Prompt: Exactly as written, return every line of the data below apart from the pictures.

Input:
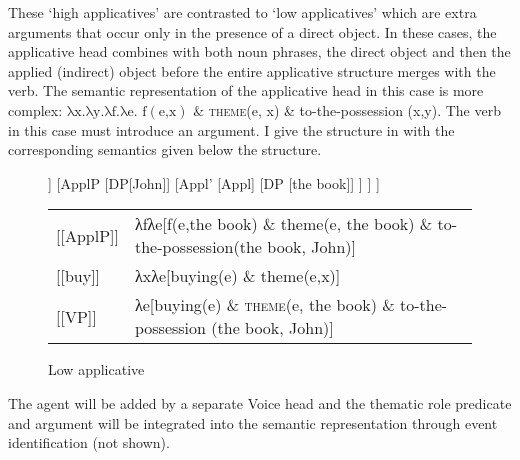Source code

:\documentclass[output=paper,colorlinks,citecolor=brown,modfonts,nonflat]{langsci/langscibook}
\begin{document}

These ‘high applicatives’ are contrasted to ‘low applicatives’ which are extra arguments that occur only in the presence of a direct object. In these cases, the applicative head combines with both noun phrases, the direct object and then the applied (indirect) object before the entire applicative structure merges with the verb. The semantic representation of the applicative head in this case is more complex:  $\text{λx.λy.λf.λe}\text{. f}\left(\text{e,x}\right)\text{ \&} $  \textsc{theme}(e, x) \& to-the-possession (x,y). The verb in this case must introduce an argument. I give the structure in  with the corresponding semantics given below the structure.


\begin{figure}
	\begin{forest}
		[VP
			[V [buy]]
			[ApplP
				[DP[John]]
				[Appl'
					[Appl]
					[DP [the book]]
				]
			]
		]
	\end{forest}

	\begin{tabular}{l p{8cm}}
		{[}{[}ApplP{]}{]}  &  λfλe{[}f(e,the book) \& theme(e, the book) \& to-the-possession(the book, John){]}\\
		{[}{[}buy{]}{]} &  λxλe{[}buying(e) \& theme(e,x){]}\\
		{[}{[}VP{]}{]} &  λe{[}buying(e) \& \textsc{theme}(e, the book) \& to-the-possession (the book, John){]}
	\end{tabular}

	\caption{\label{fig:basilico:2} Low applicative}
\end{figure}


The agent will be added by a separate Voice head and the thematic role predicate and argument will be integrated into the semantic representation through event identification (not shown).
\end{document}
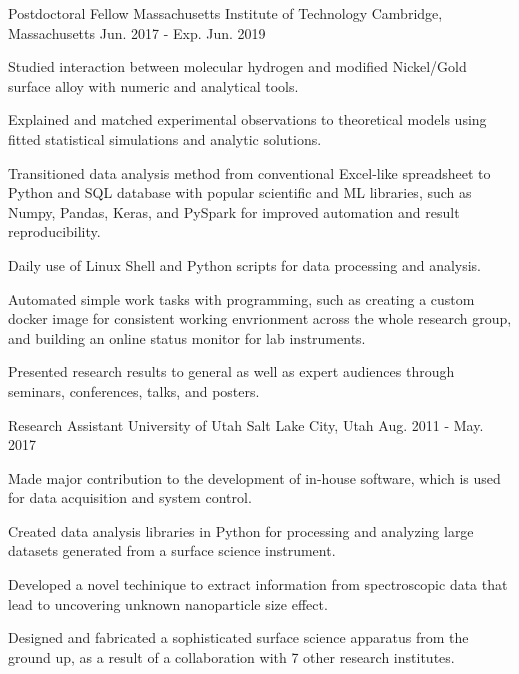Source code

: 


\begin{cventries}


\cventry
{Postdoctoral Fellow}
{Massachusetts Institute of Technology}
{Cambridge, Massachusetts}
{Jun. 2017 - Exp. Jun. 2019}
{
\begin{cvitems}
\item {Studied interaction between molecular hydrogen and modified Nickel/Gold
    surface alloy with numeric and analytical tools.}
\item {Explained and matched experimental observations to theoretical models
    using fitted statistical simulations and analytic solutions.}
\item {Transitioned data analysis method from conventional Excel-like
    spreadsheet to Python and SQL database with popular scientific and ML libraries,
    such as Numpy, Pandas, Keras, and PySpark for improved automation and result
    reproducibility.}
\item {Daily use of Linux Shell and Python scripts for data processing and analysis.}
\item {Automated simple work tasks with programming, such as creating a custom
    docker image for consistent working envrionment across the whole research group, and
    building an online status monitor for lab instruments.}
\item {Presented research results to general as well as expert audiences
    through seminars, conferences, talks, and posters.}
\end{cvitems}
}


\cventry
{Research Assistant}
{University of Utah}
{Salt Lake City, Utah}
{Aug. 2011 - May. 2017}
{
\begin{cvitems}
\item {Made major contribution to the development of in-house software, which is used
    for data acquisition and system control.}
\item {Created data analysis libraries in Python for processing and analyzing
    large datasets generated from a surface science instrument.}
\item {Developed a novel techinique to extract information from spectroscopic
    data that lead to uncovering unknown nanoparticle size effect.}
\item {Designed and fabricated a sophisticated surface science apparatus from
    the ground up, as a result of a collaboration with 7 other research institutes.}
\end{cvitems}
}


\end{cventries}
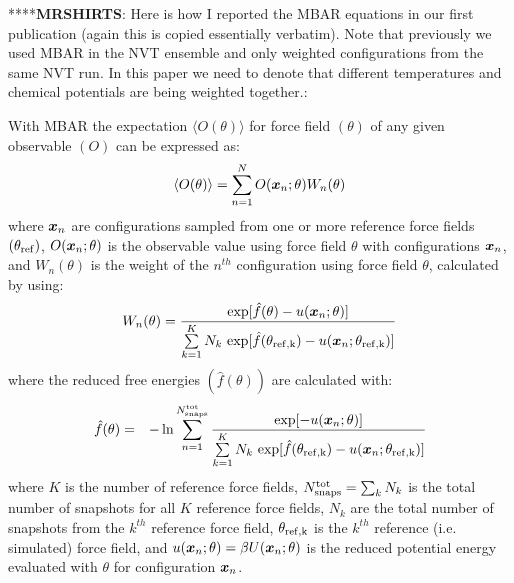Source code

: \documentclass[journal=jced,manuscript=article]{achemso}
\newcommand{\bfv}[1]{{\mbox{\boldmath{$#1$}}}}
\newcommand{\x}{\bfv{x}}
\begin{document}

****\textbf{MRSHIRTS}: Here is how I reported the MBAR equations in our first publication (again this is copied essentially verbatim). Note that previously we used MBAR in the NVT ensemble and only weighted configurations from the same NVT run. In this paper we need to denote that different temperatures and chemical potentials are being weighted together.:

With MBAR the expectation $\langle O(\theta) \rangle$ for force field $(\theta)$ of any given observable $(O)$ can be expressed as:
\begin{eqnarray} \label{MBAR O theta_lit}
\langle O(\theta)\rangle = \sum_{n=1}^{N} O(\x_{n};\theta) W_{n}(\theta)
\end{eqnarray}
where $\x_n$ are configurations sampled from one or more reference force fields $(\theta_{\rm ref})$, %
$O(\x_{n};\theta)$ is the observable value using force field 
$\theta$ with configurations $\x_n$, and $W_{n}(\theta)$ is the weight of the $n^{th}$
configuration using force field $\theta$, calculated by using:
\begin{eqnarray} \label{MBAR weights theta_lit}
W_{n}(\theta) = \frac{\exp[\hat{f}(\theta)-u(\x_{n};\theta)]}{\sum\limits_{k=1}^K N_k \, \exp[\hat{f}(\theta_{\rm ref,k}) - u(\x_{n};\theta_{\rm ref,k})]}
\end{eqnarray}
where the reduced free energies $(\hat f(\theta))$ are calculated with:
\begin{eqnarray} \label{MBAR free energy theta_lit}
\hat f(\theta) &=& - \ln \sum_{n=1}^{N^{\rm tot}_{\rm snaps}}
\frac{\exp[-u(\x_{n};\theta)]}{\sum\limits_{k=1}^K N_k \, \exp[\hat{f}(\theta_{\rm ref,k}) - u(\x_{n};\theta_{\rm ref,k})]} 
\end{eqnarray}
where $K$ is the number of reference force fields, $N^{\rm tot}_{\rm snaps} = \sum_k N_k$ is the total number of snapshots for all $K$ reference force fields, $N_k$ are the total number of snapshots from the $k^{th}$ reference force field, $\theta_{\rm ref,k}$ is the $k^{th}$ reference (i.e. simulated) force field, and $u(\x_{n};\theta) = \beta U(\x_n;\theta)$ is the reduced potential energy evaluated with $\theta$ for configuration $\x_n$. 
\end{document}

Reply to the exercise:
Source code

:\documentclass[output=paper,colorlinks,citecolor=brown,modfonts,nonflat]{langsci/langscibook}
\begin{document}

These ‘high applicatives’ are contrasted to ‘low applicatives’ which are extra arguments that occur only in the presence of a direct object. In these cases, the applicative head combines with both noun phrases, the direct object and then the applied (indirect) object before the entire applicative structure merges with the verb. The semantic representation of the applicative head in this case is more complex:  $\text{λx.λy.λf.λe}\text{. f}\left(\text{e,x}\right)\text{ \&} $  \textsc{theme}(e, x) \& to-the-possession (x,y). The verb in this case must introduce an argument. I give the structure in  with the corresponding semantics given below the structure.


\begin{figure}
	\begin{forest}
		[VP
			[V [buy]]
			[ApplP
				[DP[John]]
				[Appl'
					[Appl]
					[DP [the book]]
				]
			]
		]
	\end{forest}

	\begin{tabular}{l p{8cm}}
		{[}{[}ApplP{]}{]}  &  λfλe{[}f(e,the book) \& theme(e, the book) \& to-the-possession(the book, John){]}\\
		{[}{[}buy{]}{]} &  λxλe{[}buying(e) \& theme(e,x){]}\\
		{[}{[}VP{]}{]} &  λe{[}buying(e) \& \textsc{theme}(e, the book) \& to-the-possession (the book, John){]}
	\end{tabular}

	\caption{\label{fig:basilico:2} Low applicative}
\end{figure}


The agent will be added by a separate Voice head and the thematic role predicate and argument will be integrated into the semantic representation through event identification (not shown).
\end{document}
Source code

: 


\begin{cventries}


\cventry
{Postdoctoral Fellow}
{Massachusetts Institute of Technology}
{Cambridge, Massachusetts}
{Jun. 2017 - Exp. Jun. 2019}
{
\begin{cvitems}
\item {Studied interaction between molecular hydrogen and modified Nickel/Gold
    surface alloy with numeric and analytical tools.}
\item {Explained and matched experimental observations to theoretical models
    using fitted statistical simulations and analytic solutions.}
\item {Transitioned data analysis method from conventional Excel-like
    spreadsheet to Python and SQL database with popular scientific and ML libraries,
    such as Numpy, Pandas, Keras, and PySpark for improved automation and result
    reproducibility.}
\item {Daily use of Linux Shell and Python scripts for data processing and analysis.}
\item {Automated simple work tasks with programming, such as creating a custom
    docker image for consistent working envrionment across the whole research group, and
    building an online status monitor for lab instruments.}
\item {Presented research results to general as well as expert audiences
    through seminars, conferences, talks, and posters.}
\end{cvitems}
}


\cventry
{Research Assistant}
{University of Utah}
{Salt Lake City, Utah}
{Aug. 2011 - May. 2017}
{
\begin{cvitems}
\item {Made major contribution to the development of in-house software, which is used
    for data acquisition and system control.}
\item {Created data analysis libraries in Python for processing and analyzing
    large datasets generated from a surface science instrument.}
\item {Developed a novel techinique to extract information from spectroscopic
    data that lead to uncovering unknown nanoparticle size effect.}
\item {Designed and fabricated a sophisticated surface science apparatus from
    the ground up, as a result of a collaboration with 7 other research institutes.}
\end{cvitems}
}


\end{cventries}
Source code

: \documentclass[journal=jced,manuscript=article]{achemso}
\newcommand{\bfv}[1]{{\mbox{\boldmath{$#1$}}}}
\newcommand{\x}{\bfv{x}}
\begin{document}

****\textbf{MRSHIRTS}: Here is how I reported the MBAR equations in our first publication (again this is copied essentially verbatim). Note that previously we used MBAR in the NVT ensemble and only weighted configurations from the same NVT run. In this paper we need to denote that different temperatures and chemical potentials are being weighted together.:

With MBAR the expectation $\langle O(\theta) \rangle$ for force field $(\theta)$ of any given observable $(O)$ can be expressed as:
\begin{eqnarray} \label{MBAR O theta_lit}
\langle O(\theta)\rangle = \sum_{n=1}^{N} O(\x_{n};\theta) W_{n}(\theta)
\end{eqnarray}
where $\x_n$ are configurations sampled from one or more reference force fields $(\theta_{\rm ref})$, %
$O(\x_{n};\theta)$ is the observable value using force field 
$\theta$ with configurations $\x_n$, and $W_{n}(\theta)$ is the weight of the $n^{th}$
configuration using force field $\theta$, calculated by using:
\begin{eqnarray} \label{MBAR weights theta_lit}
W_{n}(\theta) = \frac{\exp[\hat{f}(\theta)-u(\x_{n};\theta)]}{\sum\limits_{k=1}^K N_k \, \exp[\hat{f}(\theta_{\rm ref,k}) - u(\x_{n};\theta_{\rm ref,k})]}
\end{eqnarray}
where the reduced free energies $(\hat f(\theta))$ are calculated with:
\begin{eqnarray} \label{MBAR free energy theta_lit}
\hat f(\theta) &=& - \ln \sum_{n=1}^{N^{\rm tot}_{\rm snaps}}
\frac{\exp[-u(\x_{n};\theta)]}{\sum\limits_{k=1}^K N_k \, \exp[\hat{f}(\theta_{\rm ref,k}) - u(\x_{n};\theta_{\rm ref,k})]} 
\end{eqnarray}
where $K$ is the number of reference force fields, $N^{\rm tot}_{\rm snaps} = \sum_k N_k$ is the total number of snapshots for all $K$ reference force fields, $N_k$ are the total number of snapshots from the $k^{th}$ reference force field, $\theta_{\rm ref,k}$ is the $k^{th}$ reference (i.e. simulated) force field, and $u(\x_{n};\theta) = \beta U(\x_n;\theta)$ is the reduced potential energy evaluated with $\theta$ for configuration $\x_n$. 
\end{document}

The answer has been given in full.